Let $F$ be a local non-archimedean field with ring of integers $\mathcal{O}$, maximal ideal $\wp\subset\mathcal{O}$ and finite residue field $\mathbb{F}_q$. Denote by $Rep(GL(2,F))$ the category of isomorphism classes of admissible representations of $GL(2,F)$ on a complex vector space. Then there is a functor to the category $Rep(GL(2,\mathbb{F}_q))$ of representations of $GL(2,\mathbb{F}_q)$ defined by $\rho\mapsto(res_{GL(2,\mathcal{O})}(\rho))^{\Gamma(\wp)}$. That means, a representation $\rho$ first gets restricted to $GL(2,\mathcal{O})$ and then one applies the invariant functor to obtain the space of vectors fixed by $\Gamma(\wp)=ker(GL(2,\mathcal{O})\to GL(2,\mathbb{F}_q))$. It should be possible to replace $G$ by an arbitrary connected affine reductive algebraic group with a corresponding $\mathcal{O}$ group scheme.
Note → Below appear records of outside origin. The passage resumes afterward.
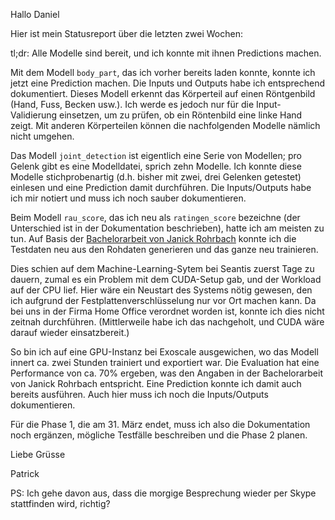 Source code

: Hallo Daniel

Hier ist mein Statusreport über die letzten zwei Wochen:

tl;dr: Alle Modelle sind bereit, und ich konnte mit ihnen Predictions machen.

Mit dem Modell `body_part`, das ich vorher bereits laden konnte, konnte ich jetzt eine Prediction machen. Die Inputs und Outputs habe ich entsprechend dokumentiert. Dieses Modell erkennt das Körperteil auf einen Röntgenbild (Hand, Fuss, Becken usw.). Ich werde es jedoch nur für die Input-Validierung einsetzen, um zu prüfen, ob ein Röntenbild eine linke Hand zeigt. Mit anderen Körperteilen können die nachfolgenden Modelle nämlich nicht umgehen.

Das Modell `joint_detection` ist eigentlich eine Serie von Modellen; pro Gelenk gibt es eine Modelldatei, sprich zehn Modelle. Ich konnte diese Modelle stichprobenartig (d.h. bisher mit zwei, drei Gelenken getestet) einlesen und eine Prediction damit durchführen. Die Inputs/Outputs habe ich mir notiert und muss ich noch sauber dokumentieren.

Beim Modell `rau_score`, das ich neu als `ratingen_score` bezeichne (der Unterschied ist in der Dokumentation beschrieben), hatte ich am meisten zu tun. Auf Basis der [Bachelorarbeit von Janick Rohrbach](https://github.com/janickrohrbach/arthritis-net) konnte ich die Testdaten neu aus den Rohdaten generieren und das ganze neu trainieren.

Dies schien auf dem Machine-Learning-Sytem bei Seantis zuerst Tage zu dauern, zumal es ein Problem mit dem CUDA-Setup gab, und der Workload auf der CPU lief. Hier wäre ein Neustart des Systems nötig gewesen, den ich aufgrund der Festplattenverschlüsselung nur vor Ort machen kann. Da bei uns in der Firma Home Office verordnet worden ist, konnte ich dies nicht zeitnah durchführen. (Mittlerweile habe ich das nachgeholt, und CUDA wäre darauf wieder einsatzbereit.)

So bin ich auf eine GPU-Instanz bei Exoscale ausgewichen, wo das Modell innert ca. zwei Stunden trainiert und exportiert war. Die Evaluation hat eine Performance von ca. 70% ergeben, was den Angaben in der Bachelorarbeit von Janick Rohrbach entspricht. Eine Prediction konnte ich damit auch bereits ausführen. Auch hier muss ich noch die Inputs/Outputs dokumentieren.

Für die Phase 1, die am 31. März endet, muss ich also die Dokumentation noch ergänzen, mögliche Testfälle beschreiben und die Phase 2 planen.

Liebe Grüsse

Patrick

PS: Ich gehe davon aus, dass die morgige Besprechung wieder per Skype stattfinden wird, richtig?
For lack of a better name, let me call this $\mathcal{F}:Rep(GL(2,F)\to Rep(GL(2,\mathbb{F}_q))$. This functor should be well known and its properties have already been studied by Bernstein, for example in "Le "centre" du Bernstein".
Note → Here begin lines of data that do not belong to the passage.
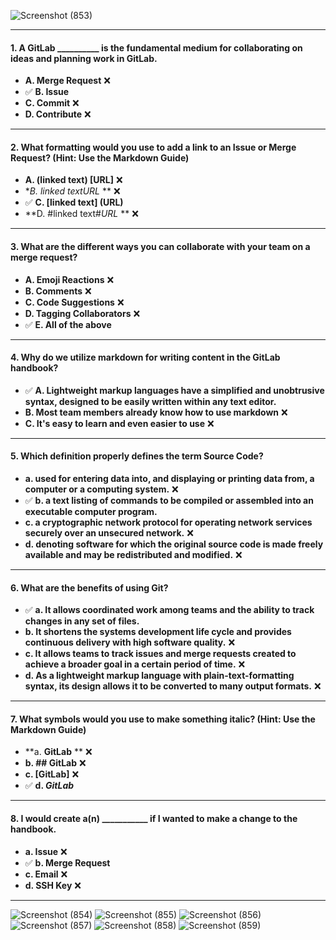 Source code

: ![Screenshot (853)](https://github.com/user-attachments/assets/0ea54916-db28-4fd5-a529-b7a8a7daaf3b)

---

#### **1. A GitLab __________ is the fundamental medium for collaborating on ideas and planning work in GitLab.**  
- **A. Merge Request** ❌  
- ✅ **B. Issue**  
- **C. Commit** ❌  
- **D. Contribute** ❌  

---

#### **2. What formatting would you use to add a link to an Issue or Merge Request? (Hint: Use the Markdown Guide)**  
- **A. (linked text) [URL]** ❌  
- **B. *linked text*_URL_* ** ❌  
- ✅ **C. [linked text] (URL)**  
- **D. #linked text#*URL* ** ❌  

---

#### **3. What are the different ways you can collaborate with your team on a merge request?**  
- **A. Emoji Reactions** ❌  
- **B. Comments** ❌  
- **C. Code Suggestions** ❌  
- **D. Tagging Collaborators** ❌  
- ✅ **E. All of the above**  

---

#### **4. Why do we utilize markdown for writing content in the GitLab handbook?**  
- ✅ **A. Lightweight markup languages have a simplified and unobtrusive syntax, designed to be easily written within any text editor.**  
- **B. Most team members already know how to use markdown** ❌  
- **C. It's easy to learn and even easier to use** ❌  

---

#### **5. Which definition properly defines the term Source Code?**  
- **a. used for entering data into, and displaying or printing data from, a computer or a computing system.** ❌  
- ✅ **b. a text listing of commands to be compiled or assembled into an executable computer program.**  
- **c. a cryptographic network protocol for operating network services securely over an unsecured network.** ❌  
- **d. denoting software for which the original source code is made freely available and may be redistributed and modified.** ❌  

---

#### **6. What are the benefits of using Git?**  
- ✅ **a. It allows coordinated work among teams and the ability to track changes in any set of files.**  
- **b. It shortens the systems development life cycle and provides continuous delivery with high software quality.** ❌  
- **c. It allows teams to track issues and merge requests created to achieve a broader goal in a certain period of time.** ❌  
- **d. As a lightweight markup language with plain-text-formatting syntax, its design allows it to be converted to many output formats.** ❌  

---

#### **7. What symbols would you use to make something italic? (Hint: Use the Markdown Guide)**  
- **a. **GitLab** ** ❌  
- **b. ## GitLab** ❌  
- **c. [GitLab]** ❌  
- ✅ **d. _GitLab_**  

---

#### **8. I would create a(n) ___________ if I wanted to make a change to the handbook.**  
- **a. Issue** ❌  
- ✅ **b. Merge Request**  
- **c. Email** ❌  
- **d. SSH Key** ❌  

---  

![Screenshot (854)](https://github.com/user-attachments/assets/382b4789-b2e4-4711-af31-50aa064215bd)
![Screenshot (855)](https://github.com/user-attachments/assets/95a3b600-b933-4fd2-ad30-8f428a0db060)
![Screenshot (856)](https://github.com/user-attachments/assets/398c3792-bfda-4049-8ecf-a1ad6aef3f66)
![Screenshot (857)](https://github.com/user-attachments/assets/f795d5b1-18f4-4a02-b09f-3f2f04707edb)
![Screenshot (858)](https://github.com/user-attachments/assets/6d5460dd-f375-43a9-87dc-1654ff842d2b)
![Screenshot (859)](https://github.com/user-attachments/assets/43e5d4d2-9408-485a-9802-a7e534bf4c24)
My first question is: Is there already a standard notation for what I call $\mathcal{F}$?

$\mathcal{F}$ has some very nice properties: It is exact, it maps supercuspidal representations to cuspidal ones and it commutes with parabolic induction.

I calculated some examples for $GL(2)$ and $GSp(4)$ and it showed that if $\rho\in Rep(GL(2,F))$ is irreducible and generic (i.e. has a Whittaker model), then $\mathcal{F}(\rho)\in Rep(GL(2,\mathbb{F}_q))$ is either zero or also generic. This holds for most of the non-supercuspidal representations of $GSp(4,F)$, too.

My second question is: Does this hold for arbitrary affine reductive groups? Could somebody please point me to a reference, where this is worked out?

Kind regards, Mirko

Answer 1

Here is a possible general context for such functors.

Take $G$ a $p$-adic reductive group and $X$ its extended Bruhat-Tits building. For a point $x\in X$, one has the fixator $G_x$, the pro-$p$-radical $G_x^+$ of $G_x$ and the "reductive" quotient $\bar G_x$. Hence you get a functor $V\mapsto V^{G_x^+}$ from $Rep(G)$ to $Rep(\bar G_x)$.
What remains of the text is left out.